Aim of the task - In the entries below, every line that contains "Your" must be located and copied.

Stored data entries
┌────────

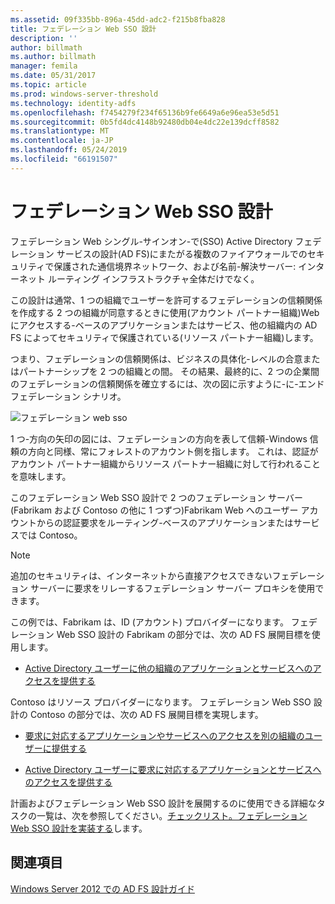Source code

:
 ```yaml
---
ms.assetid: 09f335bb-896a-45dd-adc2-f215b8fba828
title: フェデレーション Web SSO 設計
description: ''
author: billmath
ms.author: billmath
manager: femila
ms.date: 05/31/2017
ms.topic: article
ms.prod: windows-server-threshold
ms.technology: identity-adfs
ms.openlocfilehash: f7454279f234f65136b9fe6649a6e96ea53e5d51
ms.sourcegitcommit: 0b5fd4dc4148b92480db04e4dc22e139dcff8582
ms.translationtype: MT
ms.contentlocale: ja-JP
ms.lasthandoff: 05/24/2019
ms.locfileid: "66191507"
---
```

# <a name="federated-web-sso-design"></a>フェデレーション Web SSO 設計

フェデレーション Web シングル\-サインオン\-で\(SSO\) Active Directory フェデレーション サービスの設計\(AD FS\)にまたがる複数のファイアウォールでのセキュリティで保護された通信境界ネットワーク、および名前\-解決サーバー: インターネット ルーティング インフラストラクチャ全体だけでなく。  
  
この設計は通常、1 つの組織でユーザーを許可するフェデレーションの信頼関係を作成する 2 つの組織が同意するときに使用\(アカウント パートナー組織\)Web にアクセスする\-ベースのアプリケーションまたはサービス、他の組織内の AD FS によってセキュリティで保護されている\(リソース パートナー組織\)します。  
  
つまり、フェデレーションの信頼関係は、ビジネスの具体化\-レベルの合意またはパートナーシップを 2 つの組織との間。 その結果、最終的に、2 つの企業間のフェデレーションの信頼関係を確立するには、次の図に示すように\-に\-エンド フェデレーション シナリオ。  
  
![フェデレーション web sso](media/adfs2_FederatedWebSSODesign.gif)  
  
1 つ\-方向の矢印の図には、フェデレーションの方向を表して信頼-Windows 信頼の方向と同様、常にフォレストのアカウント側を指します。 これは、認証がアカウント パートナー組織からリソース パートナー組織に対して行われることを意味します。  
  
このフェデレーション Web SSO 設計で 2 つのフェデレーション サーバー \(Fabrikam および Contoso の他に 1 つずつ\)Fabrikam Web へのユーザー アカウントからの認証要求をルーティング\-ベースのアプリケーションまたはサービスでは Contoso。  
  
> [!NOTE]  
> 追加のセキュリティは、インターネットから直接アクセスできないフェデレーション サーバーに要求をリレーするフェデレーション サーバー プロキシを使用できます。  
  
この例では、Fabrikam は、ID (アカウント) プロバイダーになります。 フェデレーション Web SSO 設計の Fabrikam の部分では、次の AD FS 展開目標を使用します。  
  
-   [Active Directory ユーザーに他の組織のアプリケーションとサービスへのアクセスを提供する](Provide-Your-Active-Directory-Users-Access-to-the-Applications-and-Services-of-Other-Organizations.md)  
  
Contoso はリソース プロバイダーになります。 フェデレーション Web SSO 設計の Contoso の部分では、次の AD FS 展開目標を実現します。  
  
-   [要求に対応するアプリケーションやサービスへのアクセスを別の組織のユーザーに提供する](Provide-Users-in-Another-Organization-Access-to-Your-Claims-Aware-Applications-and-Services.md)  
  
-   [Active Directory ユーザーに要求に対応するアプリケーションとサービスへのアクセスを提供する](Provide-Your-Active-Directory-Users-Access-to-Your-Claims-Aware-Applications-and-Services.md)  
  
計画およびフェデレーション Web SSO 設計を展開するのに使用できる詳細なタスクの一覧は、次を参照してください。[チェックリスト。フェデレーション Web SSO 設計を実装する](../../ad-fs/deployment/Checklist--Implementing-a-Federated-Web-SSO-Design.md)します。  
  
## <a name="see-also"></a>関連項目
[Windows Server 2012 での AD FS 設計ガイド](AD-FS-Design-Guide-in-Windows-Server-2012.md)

└────────

Result below -
-   [Active Directory ユーザーに他の組織のアプリケーションとサービスへのアクセスを提供する](Provide-Your-Active-Directory-Users-Access-to-the-Applications-and-Services-of-Other-Organizations.md)  
-   [要求に対応するアプリケーションやサービスへのアクセスを別の組織のユーザーに提供する](Provide-Users-in-Another-Organization-Access-to-Your-Claims-Aware-Applications-and-Services.md)  
-   [Active Directory ユーザーに要求に対応するアプリケーションとサービスへのアクセスを提供する](Provide-Your-Active-Directory-Users-Access-to-Your-Claims-Aware-Applications-and-Services.md)  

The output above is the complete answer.